Los argumentos que justifican la eliminación de los gatos virémicos son varios:
- Es una enfermedad contagiosa para otros gatos.
- Los gatos FeLV (+) tienen una supervivencia reducida.
- Los gatos FeLV (+) sanos, aunque tienen un mal pronóstico, pueden vivir varios años eliminando grandes cantidades de virus en la saliva.
- Los gatos domésticos viven en estrecho contacto con las personas.(foto 4)
- El FeLV ha saltado de unas especies a otras como lo demuestra su origen a partir de la rata.
- El FeLV puede inducir linfosarcoma en otras especies como el perro.
- El FeLV puede crecer y multiplicarse en células humanas.
- Existen pruebas de la presencia de anticuerpos frente al FeLV y de antígenos de FeLV en personas.
- El National Cancer Institute americano considera al FeLV como un virus de moderado riesgo y debe manejarse con precaución.

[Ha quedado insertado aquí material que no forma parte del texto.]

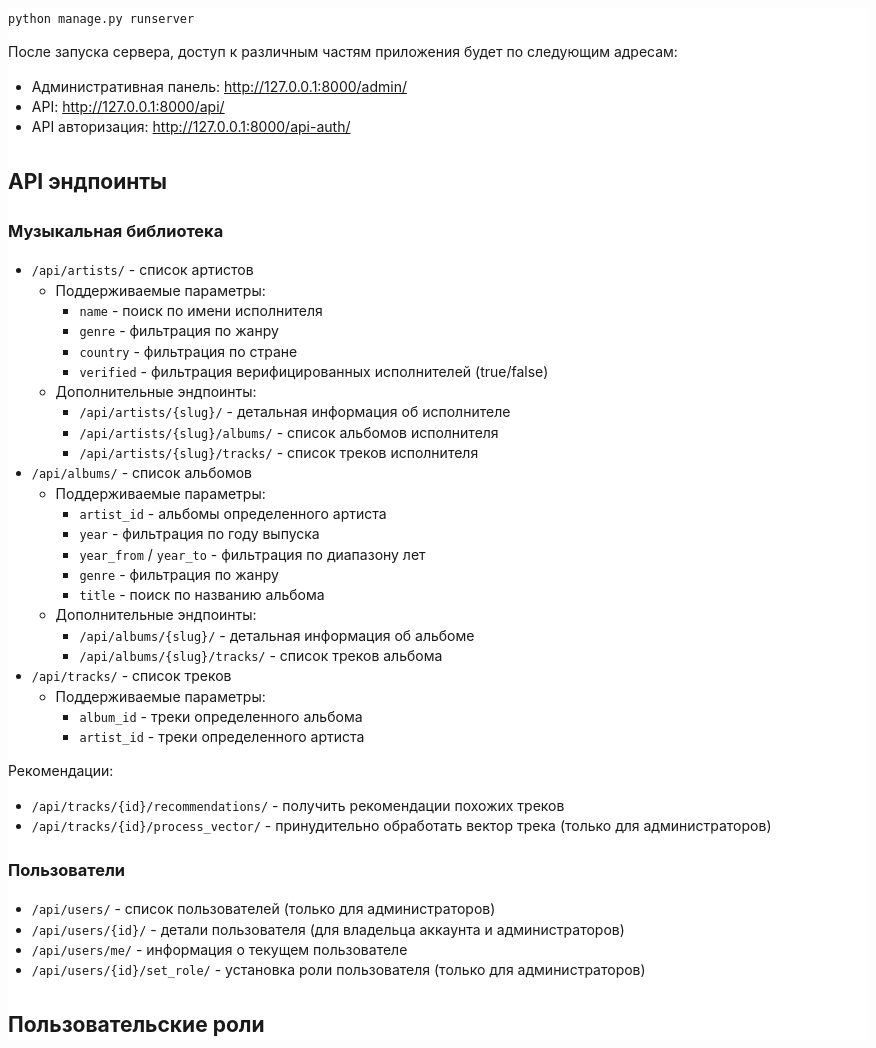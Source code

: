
 ```
python manage.py runserver
```

После запуска сервера, доступ к различным частям приложения будет по следующим адресам:

- Административная панель: http://127.0.0.1:8000/admin/
- API: http://127.0.0.1:8000/api/
- API авторизация: http://127.0.0.1:8000/api-auth/

## API эндпоинты

### Музыкальная библиотека
- `/api/artists/` - список артистов
  - Поддерживаемые параметры:
    - `name` - поиск по имени исполнителя
    - `genre` - фильтрация по жанру
    - `country` - фильтрация по стране
    - `verified` - фильтрация верифицированных исполнителей (true/false)
  - Дополнительные эндпоинты:
    - `/api/artists/{slug}/` - детальная информация об исполнителе
    - `/api/artists/{slug}/albums/` - список альбомов исполнителя
    - `/api/artists/{slug}/tracks/` - список треков исполнителя
- `/api/albums/` - список альбомов
  - Поддерживаемые параметры:
    - `artist_id` - альбомы определенного артиста
    - `year` - фильтрация по году выпуска
    - `year_from` / `year_to` - фильтрация по диапазону лет
    - `genre` - фильтрация по жанру
    - `title` - поиск по названию альбома
  - Дополнительные эндпоинты:
    - `/api/albums/{slug}/` - детальная информация об альбоме
    - `/api/albums/{slug}/tracks/` - список треков альбома
- `/api/tracks/` - список треков
  - Поддерживаемые параметры:
    - `album_id` - треки определенного альбома
    - `artist_id` - треки определенного артиста

Рекомендации:
- `/api/tracks/{id}/recommendations/` - получить рекомендации похожих треков
- `/api/tracks/{id}/process_vector/` - принудительно обработать вектор трека (только для администраторов)

### Пользователи
- `/api/users/` - список пользователей (только для администраторов)
- `/api/users/{id}/` - детали пользователя (для владельца аккаунта и администраторов)
- `/api/users/me/` - информация о текущем пользователе
- `/api/users/{id}/set_role/` - установка роли пользователя (только для администраторов)

## Пользовательские роли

En conclusión,los datos disponibles actualmente no permiten demostrar que
el FeLV constituya una zoonosis, no obstante existen evidencias importantes que sugieren que debemos tratar a los animales infectados con especial precaución y que, según estos datos, estamos obligados a informar al dueño de la forma más objetiva posible.